NCAA to permit student-athletes to profit off name, image, likeness


Jun 11, 2021; Eugene, Oregon, USA; An NCAA logo flag at the NCAA Track and Field Championships at Hayward Field. Mandatory Credit: Kirby Lee-USA TODAY Sports

Pay day finally has arrived for NCAA athletes.

The NCAA's board of directors adopted an interim policy for all three divisions on Wednesday permitting incoming and current student-athletes to make money off their names, images and likenesses beginning Thursday.

That offers athletes the ability to monetize social media, endorsements, autograph signings and other financial opportunities. Athletes also are permitted to use a professional service provider such as an agent or representative to broker such deals.

"This is an important day for college athletes since they all are now able to take advantage of name, image and likeness opportunities,” NCAA president Mark Emmert said in a statement. “With the variety of state laws adopted across the country, we will continue to work with Congress to develop a solution that will provide clarity on a national level. The current environment — both legal and legislative — prevents us from providing a more permanent solution and the level of detail student-athletes deserve.”
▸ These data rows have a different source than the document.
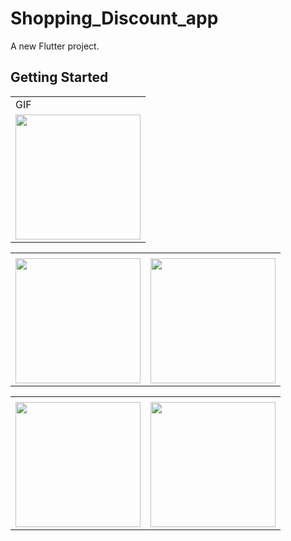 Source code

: # Shopping_Discount_app

A new Flutter project.

## Getting Started

<table>
  <tr>
    <td>GIF</td>
     </tr>
  <tr>
    <td><img src="https://user-images.githubusercontent.com/121105558/227717859-d0654e5b-d81f-4a47-b78c-d64a8f26a8b2.gif"style="width:200px;"></td>
  </tr>  

<table>
  <tr>
    <td></td>
     </tr>
  <tr>
    <td><img src="https://user-images.githubusercontent.com/121105558/227717705-11099a10-7997-41c9-8a4a-44d36fa90a54.jpeg"style="width:200px;"></td>
    <td><img src="https://user-images.githubusercontent.com/121105558/227717710-740a73a0-2ffc-4275-b1e1-dda0f4db80a5.jpeg"style="width:200px;"></td>
  </tr>  
  
  
<table>
  <tr>
    <td></td>
     </tr>
  <tr>
    <td><img src="https://user-images.githubusercontent.com/121105558/227717746-941d98c0-b036-463e-8671-36ab9aad63dc.jpeg"style="width:200px;"></td>
    <td><img src="https://user-images.githubusercontent.com/121105558/227717750-664913a6-8a4a-4d19-abb5-a34836826fff.jpeg"style="width:200px;"></td>
  </tr>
Under the policy, NIL activities must be consistent with the law of the state where the athlete's school is located. The athletes should report NIL activities to their school, and the college and universities are responsible for ensuring the activities are consistent with state law.

After years of debate regarding the ability of student-athletes to profit off their NIL, this ruling clears the way for earning power that exceeds the traditional compensation of a college education, while also maintaining the long-standing restrictions preventing pay-for-play.

"The new policy preserves the fact college sports are not pay-for-play,” Division II Presidents Council chair Sandra Jordan, chancellor at the University of South Carolina Aiken, said. “It also reinforces key principles of fairness and integrity across the NCAA and maintains rules prohibiting improper recruiting inducements. It’s important any new rules maintain these principles.”